STEP 3: Diagnosis, staging and treatment planning

Step 3 outlines the process for confirming the diagnosis and stage of cancer and for planning subsequent treatment. The guiding principle is that interaction between appropriate multidisciplinary team members should determine the treatment plan.

Biopsy material from the diagnostic endoscopy in patients with oesophagogastric cancer should be reviewed by an experienced histopathologist (Smyth et al. 2016).

Biopsy material from the diagnostic endoscopy should be reviewed by an experienced histopathologist before discussion at the MDM to streamline decision making.

Environmental factors are important in causing gastric cancer (see section 1.2), and usually inherited factors (i.e. genes) play a minor role. Occasionally gastric cancers are due to an inherited cancer predisposition. The features that raise the possibility of an inherited cancer predisposition include:

  • diffuse-type gastric cancer in people aged under 40 years
  • Māori ancestry and diffuse-type gastric cancer at any age
  • cleft lip or palate and diffuse-type gastric cancer at any age
  • intestinal-type gastric cancer and a history of intestinal polyposis
  • intestinal-type gastric cancer and multiple gastric fundic gland polyps in the absence of proton-pump inhibitor therapy
  • personal history of another primary cancer, particularly colorectal, endometrial or lobular breast cancer
  • family history of first- or second-degree relatives with primary gastric cancer (especially if diffuse-type), colorectal, endometrial or lobular breast cancer.

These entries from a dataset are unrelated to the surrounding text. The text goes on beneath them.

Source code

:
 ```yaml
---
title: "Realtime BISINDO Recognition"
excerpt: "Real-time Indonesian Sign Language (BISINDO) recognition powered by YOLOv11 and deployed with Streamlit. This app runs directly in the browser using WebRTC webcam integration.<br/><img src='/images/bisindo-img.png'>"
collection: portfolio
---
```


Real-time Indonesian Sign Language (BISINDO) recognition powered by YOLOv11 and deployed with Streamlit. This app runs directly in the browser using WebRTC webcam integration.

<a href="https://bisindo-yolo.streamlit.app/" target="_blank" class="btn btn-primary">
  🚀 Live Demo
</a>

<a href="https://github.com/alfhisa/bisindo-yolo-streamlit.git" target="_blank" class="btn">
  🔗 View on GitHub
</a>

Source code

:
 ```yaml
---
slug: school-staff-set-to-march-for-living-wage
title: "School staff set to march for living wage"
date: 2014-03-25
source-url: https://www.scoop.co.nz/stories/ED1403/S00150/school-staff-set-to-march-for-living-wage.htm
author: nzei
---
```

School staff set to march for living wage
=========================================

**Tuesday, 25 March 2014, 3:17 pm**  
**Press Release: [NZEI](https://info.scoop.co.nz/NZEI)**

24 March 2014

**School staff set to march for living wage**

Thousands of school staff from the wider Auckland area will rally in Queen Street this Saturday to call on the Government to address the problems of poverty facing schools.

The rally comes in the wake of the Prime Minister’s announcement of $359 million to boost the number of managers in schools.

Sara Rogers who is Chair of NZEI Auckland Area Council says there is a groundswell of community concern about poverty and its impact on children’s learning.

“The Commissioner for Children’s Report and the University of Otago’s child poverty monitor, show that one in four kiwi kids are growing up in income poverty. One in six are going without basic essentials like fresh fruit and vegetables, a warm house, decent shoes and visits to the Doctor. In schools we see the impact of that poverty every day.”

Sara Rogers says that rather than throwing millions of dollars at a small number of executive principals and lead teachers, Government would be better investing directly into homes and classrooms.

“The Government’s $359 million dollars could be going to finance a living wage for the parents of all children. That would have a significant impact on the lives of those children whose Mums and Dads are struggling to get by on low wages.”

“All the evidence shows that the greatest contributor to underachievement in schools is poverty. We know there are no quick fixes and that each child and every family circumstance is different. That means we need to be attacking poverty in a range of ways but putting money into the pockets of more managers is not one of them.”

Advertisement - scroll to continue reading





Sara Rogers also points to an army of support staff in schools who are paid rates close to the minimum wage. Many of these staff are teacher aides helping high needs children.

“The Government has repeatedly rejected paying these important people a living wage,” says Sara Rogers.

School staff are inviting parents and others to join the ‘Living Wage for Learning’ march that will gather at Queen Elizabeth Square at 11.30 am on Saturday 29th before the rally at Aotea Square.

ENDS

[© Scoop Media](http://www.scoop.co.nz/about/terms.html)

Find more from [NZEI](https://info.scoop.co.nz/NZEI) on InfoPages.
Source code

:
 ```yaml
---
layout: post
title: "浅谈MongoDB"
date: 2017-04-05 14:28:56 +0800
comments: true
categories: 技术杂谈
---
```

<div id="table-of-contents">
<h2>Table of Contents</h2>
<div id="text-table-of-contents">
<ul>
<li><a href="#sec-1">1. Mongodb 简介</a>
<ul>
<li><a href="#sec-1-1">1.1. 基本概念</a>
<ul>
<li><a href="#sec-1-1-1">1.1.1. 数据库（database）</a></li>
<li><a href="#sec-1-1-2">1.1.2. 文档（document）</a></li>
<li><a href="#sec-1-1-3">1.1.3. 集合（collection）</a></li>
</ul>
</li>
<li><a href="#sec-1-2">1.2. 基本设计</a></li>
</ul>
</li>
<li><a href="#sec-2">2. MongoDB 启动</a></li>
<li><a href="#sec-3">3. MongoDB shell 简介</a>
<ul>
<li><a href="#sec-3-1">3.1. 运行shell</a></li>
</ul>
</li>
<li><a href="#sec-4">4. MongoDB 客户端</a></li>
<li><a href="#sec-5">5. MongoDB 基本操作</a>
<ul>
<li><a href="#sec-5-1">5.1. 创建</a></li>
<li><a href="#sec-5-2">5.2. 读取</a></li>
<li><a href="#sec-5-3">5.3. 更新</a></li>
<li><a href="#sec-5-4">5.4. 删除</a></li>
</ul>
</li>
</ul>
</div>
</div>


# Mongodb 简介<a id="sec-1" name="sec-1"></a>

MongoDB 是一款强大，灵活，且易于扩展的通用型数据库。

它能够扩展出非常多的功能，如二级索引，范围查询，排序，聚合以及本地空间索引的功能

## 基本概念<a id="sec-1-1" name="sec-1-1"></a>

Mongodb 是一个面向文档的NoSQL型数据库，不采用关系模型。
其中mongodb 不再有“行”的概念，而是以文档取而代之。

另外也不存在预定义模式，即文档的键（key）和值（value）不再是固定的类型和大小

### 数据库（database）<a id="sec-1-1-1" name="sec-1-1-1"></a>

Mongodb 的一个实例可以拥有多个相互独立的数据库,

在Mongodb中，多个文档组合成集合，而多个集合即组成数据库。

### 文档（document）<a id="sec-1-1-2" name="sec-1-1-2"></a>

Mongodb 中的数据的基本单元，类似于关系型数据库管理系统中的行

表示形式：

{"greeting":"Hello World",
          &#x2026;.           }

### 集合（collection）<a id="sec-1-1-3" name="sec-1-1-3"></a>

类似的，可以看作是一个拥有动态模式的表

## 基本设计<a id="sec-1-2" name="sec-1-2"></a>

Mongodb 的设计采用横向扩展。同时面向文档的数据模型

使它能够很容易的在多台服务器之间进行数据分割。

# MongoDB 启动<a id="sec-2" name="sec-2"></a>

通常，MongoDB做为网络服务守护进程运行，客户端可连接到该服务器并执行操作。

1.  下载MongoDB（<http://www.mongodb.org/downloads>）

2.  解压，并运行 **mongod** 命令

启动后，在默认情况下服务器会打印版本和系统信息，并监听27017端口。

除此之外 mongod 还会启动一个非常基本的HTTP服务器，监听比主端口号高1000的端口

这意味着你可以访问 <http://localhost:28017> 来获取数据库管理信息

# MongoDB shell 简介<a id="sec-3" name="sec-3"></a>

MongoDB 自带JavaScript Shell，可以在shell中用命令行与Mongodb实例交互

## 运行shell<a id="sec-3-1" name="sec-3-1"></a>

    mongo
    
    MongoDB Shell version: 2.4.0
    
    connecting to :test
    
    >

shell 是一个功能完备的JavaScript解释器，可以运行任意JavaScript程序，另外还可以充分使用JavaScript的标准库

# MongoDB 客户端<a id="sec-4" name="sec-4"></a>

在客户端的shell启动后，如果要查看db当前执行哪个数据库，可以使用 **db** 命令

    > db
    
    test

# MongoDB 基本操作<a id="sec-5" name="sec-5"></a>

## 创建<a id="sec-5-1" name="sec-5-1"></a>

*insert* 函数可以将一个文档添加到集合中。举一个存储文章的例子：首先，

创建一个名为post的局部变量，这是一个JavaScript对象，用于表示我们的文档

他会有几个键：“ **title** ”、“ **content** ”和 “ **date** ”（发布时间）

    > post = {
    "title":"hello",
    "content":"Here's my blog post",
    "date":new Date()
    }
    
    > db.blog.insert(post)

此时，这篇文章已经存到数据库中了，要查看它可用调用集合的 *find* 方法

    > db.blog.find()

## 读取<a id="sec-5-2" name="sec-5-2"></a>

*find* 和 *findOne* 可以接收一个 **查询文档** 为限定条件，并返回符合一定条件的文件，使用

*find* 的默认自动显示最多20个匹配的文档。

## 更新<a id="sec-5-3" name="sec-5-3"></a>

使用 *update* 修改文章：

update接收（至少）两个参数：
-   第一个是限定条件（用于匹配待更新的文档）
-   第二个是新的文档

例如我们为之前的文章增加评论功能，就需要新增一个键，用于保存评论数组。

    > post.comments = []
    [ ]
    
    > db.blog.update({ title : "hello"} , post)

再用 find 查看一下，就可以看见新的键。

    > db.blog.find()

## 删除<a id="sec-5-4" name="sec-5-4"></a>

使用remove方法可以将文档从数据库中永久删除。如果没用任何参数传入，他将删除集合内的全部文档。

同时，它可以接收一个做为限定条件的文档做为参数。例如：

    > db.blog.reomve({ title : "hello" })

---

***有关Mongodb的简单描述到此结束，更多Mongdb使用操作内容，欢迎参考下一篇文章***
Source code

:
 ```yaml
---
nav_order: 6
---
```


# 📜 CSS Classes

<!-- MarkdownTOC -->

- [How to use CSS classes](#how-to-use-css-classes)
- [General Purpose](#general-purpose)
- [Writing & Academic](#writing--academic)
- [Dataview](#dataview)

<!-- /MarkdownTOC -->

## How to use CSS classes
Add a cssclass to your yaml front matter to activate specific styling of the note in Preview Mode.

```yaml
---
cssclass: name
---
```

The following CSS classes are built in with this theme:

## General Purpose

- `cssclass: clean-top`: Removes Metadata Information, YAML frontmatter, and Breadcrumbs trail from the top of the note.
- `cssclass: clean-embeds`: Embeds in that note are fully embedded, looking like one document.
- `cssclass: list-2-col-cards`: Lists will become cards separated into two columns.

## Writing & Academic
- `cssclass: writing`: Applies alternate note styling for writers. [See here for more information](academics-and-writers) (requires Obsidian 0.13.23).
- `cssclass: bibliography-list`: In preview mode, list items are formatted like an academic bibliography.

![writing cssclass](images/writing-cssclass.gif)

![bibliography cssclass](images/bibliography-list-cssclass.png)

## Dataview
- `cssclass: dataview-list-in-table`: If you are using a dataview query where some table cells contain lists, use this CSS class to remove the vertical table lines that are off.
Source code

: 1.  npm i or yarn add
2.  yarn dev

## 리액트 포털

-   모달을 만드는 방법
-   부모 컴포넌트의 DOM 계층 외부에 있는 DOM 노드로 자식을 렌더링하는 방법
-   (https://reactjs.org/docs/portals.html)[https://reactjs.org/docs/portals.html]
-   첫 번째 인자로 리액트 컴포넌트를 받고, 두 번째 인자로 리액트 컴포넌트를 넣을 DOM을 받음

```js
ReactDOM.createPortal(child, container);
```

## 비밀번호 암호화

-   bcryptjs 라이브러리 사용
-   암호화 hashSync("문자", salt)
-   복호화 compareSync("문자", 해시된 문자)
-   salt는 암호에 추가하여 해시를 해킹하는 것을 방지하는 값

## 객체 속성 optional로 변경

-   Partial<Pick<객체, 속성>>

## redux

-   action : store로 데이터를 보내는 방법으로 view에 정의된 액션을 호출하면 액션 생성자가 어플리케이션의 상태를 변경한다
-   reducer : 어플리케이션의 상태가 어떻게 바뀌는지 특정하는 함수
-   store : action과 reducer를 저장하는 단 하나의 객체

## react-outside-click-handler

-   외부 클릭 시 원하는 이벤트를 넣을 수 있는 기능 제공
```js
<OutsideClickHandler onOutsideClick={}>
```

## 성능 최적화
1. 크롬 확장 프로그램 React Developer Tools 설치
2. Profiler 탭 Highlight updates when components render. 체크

In some cases certain pathological subtypes of cancer or tumour tests (immunohistochemistry or tumour genetic tests) may suggest an underlying inherited cancer predisposition.

Anyone diagnosed with cancer should have a detailed personal and family cancer history taken. Consult relevant guidelines to determine if referral to a familial cancer service is appropriate.

A familial cancer service assessment can determine if genetic testing is appropriate. Genetic testing is likely to be offered when there is at least a 10 per cent chance of finding a causative ‘gene error’ (pathogenic gene variant; previously called a mutation). Usually testing begins with a variant search in a person who has had cancer (a diagnostic genetic test). If a pathogenic gene variant is identified, variant-specific testing is available to relatives to see if they have or have not inherited the familial gene variant (predictive genetic testing).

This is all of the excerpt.